Lei Tengfeng mengangguk tanpa suara, mengangkat tirai dan berjalan keluar.

***

BAB 410

"Bawahan memberi salam kepada sang Wangfei," di ruang belajar di dalam Feihong Pass, seorang pria berpakaian hitam berlutut di depan meja dan berkata dengan suara berat.

Ye Li menatapnya dengan tenang dan bertanya, "Di mana Wangye?"

Pria berbaju hitam itu melapor, "Wangye memimpin pasukan berkekuatan satu juta orang dan sedang mendekati Terusan Feihong. Mereka akan mencapai Terusan Feihong paling lama dalam dua hari." 

Ye Li mengangguk, "Apakah Wangye punya instruksi lain?" 

Pria berbaju hitam itu mengeluarkan sepucuk surat dari lengan bajunya dan memberikannya kepada sang Wangfei, "Inilah yang diperintahkan Wangye untuk aku sampaikan kepada sang Wangfei." 

Ye Li mengambil surat itu, membacanya dengan cepat, dan mengangguk dengan tenang, "Aku mengerti. Kamu boleh pergi."

Pria berbaju hitam itu ragu-ragu saat menatap Ye Li, yang ekspresinya datar. Sebagai pengawal rahasia kepercayaan Mo Xiuyao, ia secara naluriah merasakan ada yang tidak beres dengan sang Wangfei, tetapi ia tidak tahu pasti apa itu. 

Ia hanya bisa dengan hormat meminta maaf, "Wangfei, jaga diri. Aku permisi dulu." 

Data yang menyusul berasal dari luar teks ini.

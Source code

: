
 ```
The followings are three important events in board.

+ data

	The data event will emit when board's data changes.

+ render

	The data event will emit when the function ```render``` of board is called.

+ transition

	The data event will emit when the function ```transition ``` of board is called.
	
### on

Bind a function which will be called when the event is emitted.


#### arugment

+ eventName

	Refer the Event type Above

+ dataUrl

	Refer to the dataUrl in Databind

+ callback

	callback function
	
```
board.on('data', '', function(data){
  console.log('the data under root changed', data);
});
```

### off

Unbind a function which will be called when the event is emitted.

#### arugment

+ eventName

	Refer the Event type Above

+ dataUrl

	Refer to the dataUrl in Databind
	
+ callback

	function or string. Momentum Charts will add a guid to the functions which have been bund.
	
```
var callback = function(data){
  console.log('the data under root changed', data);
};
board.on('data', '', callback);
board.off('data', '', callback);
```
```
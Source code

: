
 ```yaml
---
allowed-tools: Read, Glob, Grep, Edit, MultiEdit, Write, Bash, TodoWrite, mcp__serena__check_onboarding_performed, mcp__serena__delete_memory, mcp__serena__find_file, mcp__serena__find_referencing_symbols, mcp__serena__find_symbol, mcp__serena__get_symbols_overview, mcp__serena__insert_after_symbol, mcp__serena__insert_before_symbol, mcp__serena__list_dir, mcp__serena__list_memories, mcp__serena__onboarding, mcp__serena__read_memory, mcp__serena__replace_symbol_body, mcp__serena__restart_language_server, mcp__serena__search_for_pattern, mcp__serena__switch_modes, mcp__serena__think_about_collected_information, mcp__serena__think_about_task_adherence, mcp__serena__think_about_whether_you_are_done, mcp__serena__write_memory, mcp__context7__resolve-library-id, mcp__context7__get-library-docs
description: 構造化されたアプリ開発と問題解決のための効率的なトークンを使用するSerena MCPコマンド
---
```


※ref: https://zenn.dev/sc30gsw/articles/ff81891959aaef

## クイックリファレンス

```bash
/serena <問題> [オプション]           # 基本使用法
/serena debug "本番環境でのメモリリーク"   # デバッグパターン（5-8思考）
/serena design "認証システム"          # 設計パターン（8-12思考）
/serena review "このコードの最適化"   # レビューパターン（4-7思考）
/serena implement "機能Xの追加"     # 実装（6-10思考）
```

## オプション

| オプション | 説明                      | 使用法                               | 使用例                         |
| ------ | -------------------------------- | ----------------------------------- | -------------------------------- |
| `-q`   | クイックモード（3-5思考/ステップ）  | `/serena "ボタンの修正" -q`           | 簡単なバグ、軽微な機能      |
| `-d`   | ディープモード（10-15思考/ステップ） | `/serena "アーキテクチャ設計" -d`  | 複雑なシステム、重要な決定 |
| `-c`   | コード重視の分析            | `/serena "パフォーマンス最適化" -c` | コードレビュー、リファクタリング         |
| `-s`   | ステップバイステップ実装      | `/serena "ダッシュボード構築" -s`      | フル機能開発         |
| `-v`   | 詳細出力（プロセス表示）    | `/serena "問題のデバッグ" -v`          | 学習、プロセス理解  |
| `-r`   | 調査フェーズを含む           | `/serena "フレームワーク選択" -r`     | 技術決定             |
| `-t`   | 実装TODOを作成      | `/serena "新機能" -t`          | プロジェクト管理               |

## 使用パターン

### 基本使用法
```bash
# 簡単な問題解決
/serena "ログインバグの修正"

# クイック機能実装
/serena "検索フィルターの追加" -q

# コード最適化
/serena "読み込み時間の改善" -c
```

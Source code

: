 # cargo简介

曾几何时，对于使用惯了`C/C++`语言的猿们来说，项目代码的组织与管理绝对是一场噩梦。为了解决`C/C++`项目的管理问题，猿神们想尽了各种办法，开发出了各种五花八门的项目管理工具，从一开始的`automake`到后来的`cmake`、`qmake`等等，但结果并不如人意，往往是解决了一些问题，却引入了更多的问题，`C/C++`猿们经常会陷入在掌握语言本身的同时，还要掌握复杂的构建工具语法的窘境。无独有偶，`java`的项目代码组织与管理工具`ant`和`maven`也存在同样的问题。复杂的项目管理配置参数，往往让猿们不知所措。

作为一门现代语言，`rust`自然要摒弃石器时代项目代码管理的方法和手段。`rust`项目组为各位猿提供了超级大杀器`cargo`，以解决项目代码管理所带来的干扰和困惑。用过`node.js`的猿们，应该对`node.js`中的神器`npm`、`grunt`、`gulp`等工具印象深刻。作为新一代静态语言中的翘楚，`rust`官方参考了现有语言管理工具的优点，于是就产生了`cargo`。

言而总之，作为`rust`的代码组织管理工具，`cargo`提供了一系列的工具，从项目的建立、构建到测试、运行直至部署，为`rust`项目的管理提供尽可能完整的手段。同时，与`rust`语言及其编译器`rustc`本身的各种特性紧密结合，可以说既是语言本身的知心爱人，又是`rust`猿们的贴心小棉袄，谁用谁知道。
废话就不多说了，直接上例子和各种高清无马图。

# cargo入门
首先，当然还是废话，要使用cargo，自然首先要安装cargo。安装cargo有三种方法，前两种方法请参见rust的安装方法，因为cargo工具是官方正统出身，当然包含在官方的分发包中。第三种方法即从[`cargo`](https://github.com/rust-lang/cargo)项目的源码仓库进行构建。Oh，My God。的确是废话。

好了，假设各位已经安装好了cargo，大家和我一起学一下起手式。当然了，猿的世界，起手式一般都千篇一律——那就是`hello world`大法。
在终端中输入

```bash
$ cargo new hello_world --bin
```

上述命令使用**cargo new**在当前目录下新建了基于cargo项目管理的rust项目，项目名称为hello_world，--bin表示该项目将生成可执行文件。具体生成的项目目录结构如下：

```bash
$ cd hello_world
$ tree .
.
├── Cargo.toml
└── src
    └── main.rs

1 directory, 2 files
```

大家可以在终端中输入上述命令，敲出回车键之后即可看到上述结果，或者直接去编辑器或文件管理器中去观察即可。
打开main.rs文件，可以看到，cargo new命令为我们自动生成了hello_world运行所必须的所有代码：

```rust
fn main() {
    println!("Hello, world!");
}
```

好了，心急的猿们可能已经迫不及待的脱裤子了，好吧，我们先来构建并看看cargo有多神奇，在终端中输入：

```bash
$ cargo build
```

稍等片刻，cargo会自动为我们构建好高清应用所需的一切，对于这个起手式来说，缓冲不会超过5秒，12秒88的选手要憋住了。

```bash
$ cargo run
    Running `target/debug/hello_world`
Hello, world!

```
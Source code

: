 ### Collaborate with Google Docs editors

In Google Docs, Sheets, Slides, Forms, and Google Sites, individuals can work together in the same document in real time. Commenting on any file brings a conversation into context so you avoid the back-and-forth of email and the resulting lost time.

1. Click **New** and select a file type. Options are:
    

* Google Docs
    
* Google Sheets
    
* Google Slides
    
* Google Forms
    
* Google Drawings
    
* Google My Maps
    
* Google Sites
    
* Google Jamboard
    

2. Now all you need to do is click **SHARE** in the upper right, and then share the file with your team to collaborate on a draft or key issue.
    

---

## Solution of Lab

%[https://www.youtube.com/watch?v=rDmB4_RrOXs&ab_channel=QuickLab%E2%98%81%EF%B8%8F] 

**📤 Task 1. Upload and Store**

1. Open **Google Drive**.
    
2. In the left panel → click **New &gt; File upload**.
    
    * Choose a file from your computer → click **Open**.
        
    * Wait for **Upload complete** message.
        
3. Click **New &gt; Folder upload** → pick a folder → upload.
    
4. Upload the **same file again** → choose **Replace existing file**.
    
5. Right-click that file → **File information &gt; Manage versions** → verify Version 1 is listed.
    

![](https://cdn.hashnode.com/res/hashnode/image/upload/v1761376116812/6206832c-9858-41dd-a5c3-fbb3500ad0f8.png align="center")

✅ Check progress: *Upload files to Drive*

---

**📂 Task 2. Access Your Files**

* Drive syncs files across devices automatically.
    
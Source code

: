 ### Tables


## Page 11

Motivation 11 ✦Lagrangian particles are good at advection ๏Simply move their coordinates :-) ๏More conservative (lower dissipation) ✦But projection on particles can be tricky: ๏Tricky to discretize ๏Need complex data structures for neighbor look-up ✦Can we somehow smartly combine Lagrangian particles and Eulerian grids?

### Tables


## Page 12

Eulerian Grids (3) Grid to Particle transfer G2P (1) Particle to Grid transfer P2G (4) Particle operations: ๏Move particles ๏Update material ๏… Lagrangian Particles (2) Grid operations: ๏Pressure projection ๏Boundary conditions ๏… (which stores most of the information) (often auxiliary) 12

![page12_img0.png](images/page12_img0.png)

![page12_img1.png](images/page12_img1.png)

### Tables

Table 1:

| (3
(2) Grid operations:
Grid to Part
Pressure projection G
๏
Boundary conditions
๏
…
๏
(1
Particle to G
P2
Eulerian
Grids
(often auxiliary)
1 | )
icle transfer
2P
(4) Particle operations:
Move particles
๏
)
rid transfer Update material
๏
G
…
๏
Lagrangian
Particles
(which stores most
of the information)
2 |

Ruang kerja segera kembali hening. 

Ye Li sedikit menundukkan pandangannya saat menatap surat di hadapannya, senyum tipis tersungging di bibirnya, "Xiuyao... pernahkah kamu mempertimbangkan... apa yang harus dilakukan jika Terusan Feihong ditembus?"

"Wangfei," kata Feng Zhiyao dengan suara berat dari luar pintu.

"Masuk."

Feng Zhiyao masuk, menatap Ye Li, ragu sejenak dan bertanya, "Wangfei, apakah Wangye ... akan kembali?"

Ye Li mengangguk dan tersenyum tipis, "Ya, dia akan kembali paling lama dalam dua atau tiga hari."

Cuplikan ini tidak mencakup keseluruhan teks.